As you might have guessed, logging is not without problems. Especially the usage and appliance of this software might be limited by local law. (The software itself is, of course, not affected.)

1. Local law might not allow monitoring users at all.
2. Local law might allow monitoring, to some kind of degree
3. If monitoring is allowed, you may need to notice your users about this
4. Different kinds of environments have different monitoring restrictions, e.g. home, within companies, educational and/or governmental institutions, a company's shell services
5. Monitoring is usually limited (maybe not by law, but through contracts) if the users are allowed to do private things
6. Monitoring even private data might be granted (not necessarily!) if you (as sysadmin) can guarantee that any data captured whatsoever is only ever used in cases of abuse or suspected abuse.

Please consult a lawyer if you are uncertain about your status.

Despite all this limiting, there are reasons to actively use it in a production system.

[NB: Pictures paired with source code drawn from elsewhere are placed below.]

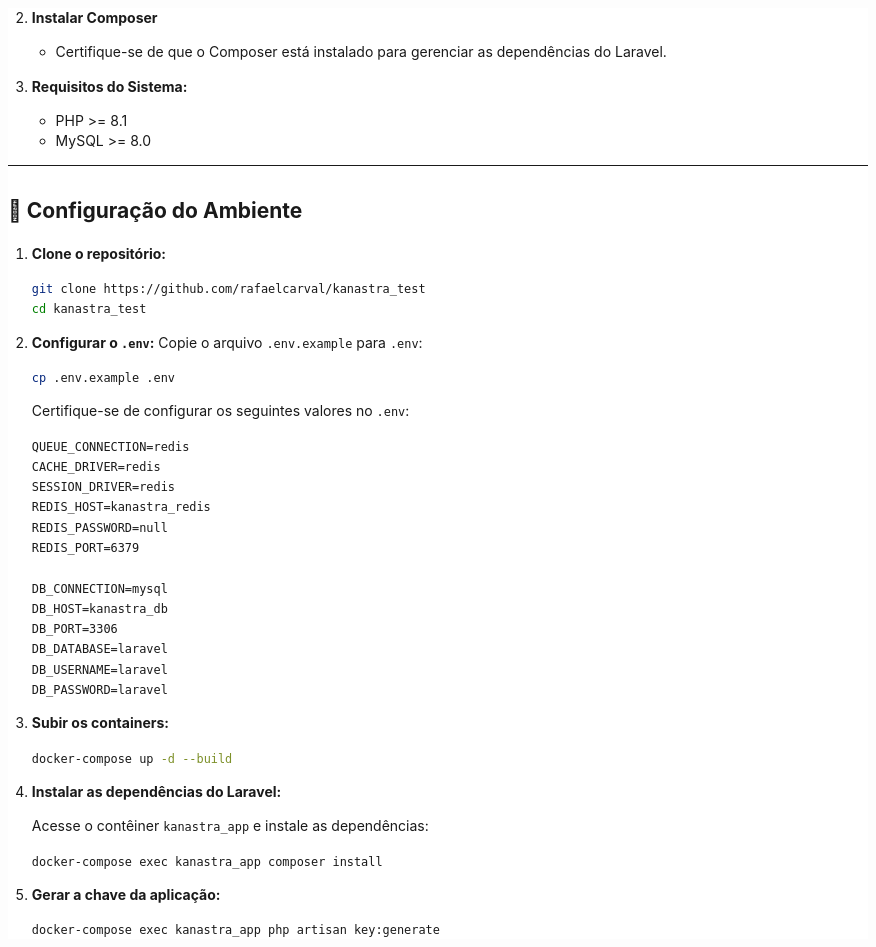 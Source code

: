 2. **Instalar Composer**
   - Certifique-se de que o Composer está instalado para gerenciar as dependências do Laravel.

3. **Requisitos do Sistema:**
   - PHP >= 8.1
   - MySQL >= 8.0

---

## 🚀 Configuração do Ambiente

1. **Clone o repositório:**

   ```bash
   git clone https://github.com/rafaelcarval/kanastra_test
   cd kanastra_test
   ```

2. **Configurar o `.env`:**
   Copie o arquivo `.env.example` para `.env`:

   ```bash
   cp .env.example .env
   ```

   Certifique-se de configurar os seguintes valores no `.env`:
   ```env
   QUEUE_CONNECTION=redis
   CACHE_DRIVER=redis
   SESSION_DRIVER=redis
   REDIS_HOST=kanastra_redis
   REDIS_PASSWORD=null
   REDIS_PORT=6379

   DB_CONNECTION=mysql
   DB_HOST=kanastra_db
   DB_PORT=3306
   DB_DATABASE=laravel
   DB_USERNAME=laravel
   DB_PASSWORD=laravel
   ```

3. **Subir os containers:**

   ```bash
   docker-compose up -d --build
   ```

4. **Instalar as dependências do Laravel:**

   Acesse o contêiner `kanastra_app` e instale as dependências:

   ```bash
   docker-compose exec kanastra_app composer install
   ```

5. **Gerar a chave da aplicação:**

   ```bash
   docker-compose exec kanastra_app php artisan key:generate
   ```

• Intruders. There have been several recent comprimises, e.g. at FSF (November 02 2003), Debian (November 19 2003) and Gentoo (December 08 2003, http://www.gentoo.org/news/en/gwn/20031208-newsletter.xml)
• Limited usage. ISPs could use this as a usage tracker for e.g. a paid shell service. In this case, no data is captured, but only bytes counted.
• Cooperative usage. Multiple administrators are working on the system and either do not notify the others of their changes, or make decisions that are later regarded as wrong by the group and they try to reverse it.
• Post-job tracking. I have seen a lot of places where users had to hand over [superuser or normal] permissions to a friend or even stranger on the internet just because of the complexity of a certain task, or because of certain data not available to do it yourself. By doing so, you give away some responsibility and as such, are able to hold others resposible for making errors. ttyrpld gives you the proof for lawsuits.